Homemade garlic confit has become my secret ingredient for adding a delicate umami flavor to salad dressings, pizza, scrambled eggs, and a myriad of other dishes. It’s also fabulous in hummus. Garlic confit is not simply roasted garlic, which is also wonderful. To make confit, garlic cloves are roasted while submerged in a bath of olive oil together with thyme branches and bay leaves. When the garlic cloves are roasted in olive oil, you not only create heavenly roasted garlic, you also end up with liquid gold: a jar of mellow roasted garlic oil that can be used in countless ways. I recently have been making all of my scrambled eggs with garlic confit oil, and it makes a killer salad dressing.

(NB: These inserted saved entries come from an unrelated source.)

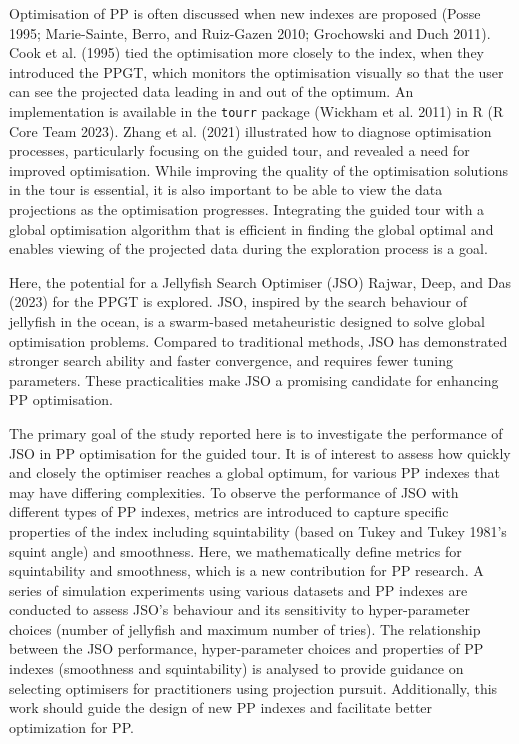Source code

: \documentclass[
  12pt,
]{interact}
\theoremstyle{plain}
\begin{document}
Optimisation of PP is often discussed when new indexes are proposed
(Posse 1995; Marie-Sainte, Berro, and Ruiz-Gazen 2010; Grochowski and
Duch 2011). Cook et al. (1995) tied the optimisation more closely to the
index, when they introduced the PPGT, which monitors the optimisation
visually so that the user can see the projected data leading in and out
of the optimum. An implementation is available in the \texttt{tourr}
package (Wickham et al. 2011) in R (R Core Team 2023). Zhang et al.
(2021) illustrated how to diagnose optimisation processes, particularly
focusing on the guided tour, and revealed a need for improved
optimisation. While improving the quality of the optimisation solutions
in the tour is essential, it is also important to be able to view the
data projections as the optimisation progresses. Integrating the guided
tour with a global optimisation algorithm that is efficient in finding
the global optimal and enables viewing of the projected data during the
exploration process is a goal.

Here, the potential for a Jellyfish Search Optimiser (JSO) Rajwar, Deep,
and Das (2023) for the PPGT is explored. JSO, inspired by the search
behaviour of jellyfish in the ocean, is a swarm-based metaheuristic
designed to solve global optimisation problems. Compared to traditional
methods, JSO has demonstrated stronger search ability and faster
convergence, and requires fewer tuning parameters. These practicalities
make JSO a promising candidate for enhancing PP optimisation.

The primary goal of the study reported here is to investigate the
performance of JSO in PP optimisation for the guided tour. It is of
interest to assess how quickly and closely the optimiser reaches a
global optimum, for various PP indexes that may have differing
complexities. To observe the performance of JSO with different types of
PP indexes, metrics are introduced to capture specific properties of the
index including squintability (based on Tukey and Tukey 1981's squint
angle) and smoothness. Here, we mathematically define metrics for
squintability and smoothness, which is a new contribution for PP
research. A series of simulation experiments using various datasets and
PP indexes are conducted to assess JSO's behaviour and its sensitivity
to hyper-parameter choices (number of jellyfish and maximum number of
tries). The relationship between the JSO performance, hyper-parameter
choices and properties of PP indexes (smoothness and squintability) is
analysed to provide guidance on selecting optimisers for practitioners
using projection pursuit. Additionally, this work should guide the
design of new PP indexes and facilitate better optimization for PP.
\end{document}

I generally buy whole heads of garlic, but since this recipe calls for a huge amount of garlic, this might be the time to buy a big tub of peeled garlic cloves from an international market.
homemade garlic confit
1 pound peeled garlic cloves
12 thyme branches
3 bay leaves
about 2 cups of olive oil
Heat the oven to 350F. Place the bay leaves in the bottom of a small baking dish. Arrange the thyme branches on top of the bay leaves. Then arrange the peeled garlic cloves on top of the thyme. Pour olive oil on top to cover, about 2 cups or so. Bake for 45-60 minutes, until the cloves are soft and starting to color. Let cool, the carefully decant into a jar. Keep it refrigerated.